Exercise directions: Lines from the beginning of the data through the line containing "# v0.17.0 - 2017-09-12" are to be copied exactly, with no other line included.

[Extracted records]
========================
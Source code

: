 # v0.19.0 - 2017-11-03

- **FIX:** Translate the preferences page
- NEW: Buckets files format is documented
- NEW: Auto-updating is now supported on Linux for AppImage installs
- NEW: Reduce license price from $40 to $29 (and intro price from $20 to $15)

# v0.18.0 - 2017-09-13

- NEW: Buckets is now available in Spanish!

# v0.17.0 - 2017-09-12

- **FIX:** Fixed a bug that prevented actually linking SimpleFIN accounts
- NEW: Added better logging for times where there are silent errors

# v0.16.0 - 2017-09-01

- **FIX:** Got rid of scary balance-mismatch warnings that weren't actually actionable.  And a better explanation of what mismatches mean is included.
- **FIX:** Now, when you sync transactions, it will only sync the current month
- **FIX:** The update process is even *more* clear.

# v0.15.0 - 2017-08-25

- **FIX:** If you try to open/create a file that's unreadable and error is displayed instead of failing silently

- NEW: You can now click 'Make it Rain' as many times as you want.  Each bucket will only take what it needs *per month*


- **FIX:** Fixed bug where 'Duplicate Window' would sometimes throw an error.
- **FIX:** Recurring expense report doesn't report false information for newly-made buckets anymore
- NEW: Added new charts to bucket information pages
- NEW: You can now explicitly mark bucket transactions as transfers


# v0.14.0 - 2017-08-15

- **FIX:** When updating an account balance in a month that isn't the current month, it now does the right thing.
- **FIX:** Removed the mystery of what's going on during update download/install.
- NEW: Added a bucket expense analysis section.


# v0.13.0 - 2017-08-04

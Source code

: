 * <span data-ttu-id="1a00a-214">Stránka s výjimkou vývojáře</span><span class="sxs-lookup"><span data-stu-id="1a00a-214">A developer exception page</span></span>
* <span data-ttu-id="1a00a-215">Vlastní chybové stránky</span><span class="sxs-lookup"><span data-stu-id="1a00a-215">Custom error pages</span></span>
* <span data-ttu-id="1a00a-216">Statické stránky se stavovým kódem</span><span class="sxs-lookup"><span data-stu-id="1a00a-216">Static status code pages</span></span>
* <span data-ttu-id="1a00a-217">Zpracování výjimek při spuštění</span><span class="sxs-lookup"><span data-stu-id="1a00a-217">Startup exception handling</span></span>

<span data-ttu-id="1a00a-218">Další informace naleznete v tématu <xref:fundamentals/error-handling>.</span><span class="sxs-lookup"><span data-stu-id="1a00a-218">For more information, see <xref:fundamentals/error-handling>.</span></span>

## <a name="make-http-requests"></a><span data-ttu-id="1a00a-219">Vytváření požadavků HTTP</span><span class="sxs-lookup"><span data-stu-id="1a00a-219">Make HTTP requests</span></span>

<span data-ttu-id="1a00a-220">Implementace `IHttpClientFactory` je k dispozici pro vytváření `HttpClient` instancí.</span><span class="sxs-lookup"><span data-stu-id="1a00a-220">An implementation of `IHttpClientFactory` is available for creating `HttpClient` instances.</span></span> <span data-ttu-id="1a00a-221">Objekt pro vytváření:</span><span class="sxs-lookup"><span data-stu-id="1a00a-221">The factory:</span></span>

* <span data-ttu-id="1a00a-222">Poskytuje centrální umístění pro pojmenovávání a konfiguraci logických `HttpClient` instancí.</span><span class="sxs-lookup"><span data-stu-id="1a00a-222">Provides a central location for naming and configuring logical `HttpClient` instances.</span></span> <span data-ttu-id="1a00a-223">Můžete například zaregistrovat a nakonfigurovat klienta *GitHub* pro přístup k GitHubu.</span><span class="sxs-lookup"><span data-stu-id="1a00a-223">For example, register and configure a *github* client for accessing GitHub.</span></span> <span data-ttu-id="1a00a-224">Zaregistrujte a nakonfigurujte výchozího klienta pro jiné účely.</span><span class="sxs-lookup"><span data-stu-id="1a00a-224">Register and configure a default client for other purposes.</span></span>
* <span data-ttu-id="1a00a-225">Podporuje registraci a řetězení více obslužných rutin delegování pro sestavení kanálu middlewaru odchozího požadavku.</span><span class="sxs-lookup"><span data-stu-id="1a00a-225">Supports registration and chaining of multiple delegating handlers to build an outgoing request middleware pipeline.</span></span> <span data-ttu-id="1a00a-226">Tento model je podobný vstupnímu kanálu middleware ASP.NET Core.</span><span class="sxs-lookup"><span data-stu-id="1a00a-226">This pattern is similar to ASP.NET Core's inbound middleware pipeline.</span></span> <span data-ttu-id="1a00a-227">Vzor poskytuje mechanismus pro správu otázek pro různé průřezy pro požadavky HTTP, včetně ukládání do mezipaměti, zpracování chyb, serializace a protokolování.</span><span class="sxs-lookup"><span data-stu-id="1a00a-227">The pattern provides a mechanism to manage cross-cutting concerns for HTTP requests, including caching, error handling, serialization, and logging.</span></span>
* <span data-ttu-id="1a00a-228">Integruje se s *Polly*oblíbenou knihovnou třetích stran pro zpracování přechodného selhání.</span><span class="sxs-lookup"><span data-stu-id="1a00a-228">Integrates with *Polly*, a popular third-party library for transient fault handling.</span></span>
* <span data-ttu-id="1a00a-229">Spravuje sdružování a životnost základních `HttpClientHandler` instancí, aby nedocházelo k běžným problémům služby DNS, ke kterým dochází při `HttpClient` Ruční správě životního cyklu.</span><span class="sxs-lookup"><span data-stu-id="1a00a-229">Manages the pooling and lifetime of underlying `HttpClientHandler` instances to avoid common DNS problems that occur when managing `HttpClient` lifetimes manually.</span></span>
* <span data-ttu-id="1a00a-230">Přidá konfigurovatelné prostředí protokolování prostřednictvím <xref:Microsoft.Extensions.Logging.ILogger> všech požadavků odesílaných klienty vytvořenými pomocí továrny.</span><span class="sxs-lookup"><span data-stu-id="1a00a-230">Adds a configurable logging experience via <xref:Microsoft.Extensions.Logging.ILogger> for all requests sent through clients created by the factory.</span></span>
========================
Exercise output:
Source code

: # v0.19.0 - 2017-11-03

- **FIX:** Translate the preferences page
- NEW: Buckets files format is documented
- NEW: Auto-updating is now supported on Linux for AppImage installs
- NEW: Reduce license price from $40 to $29 (and intro price from $20 to $15)

# v0.18.0 - 2017-09-13

- NEW: Buckets is now available in Spanish!

# v0.17.0 - 2017-09-12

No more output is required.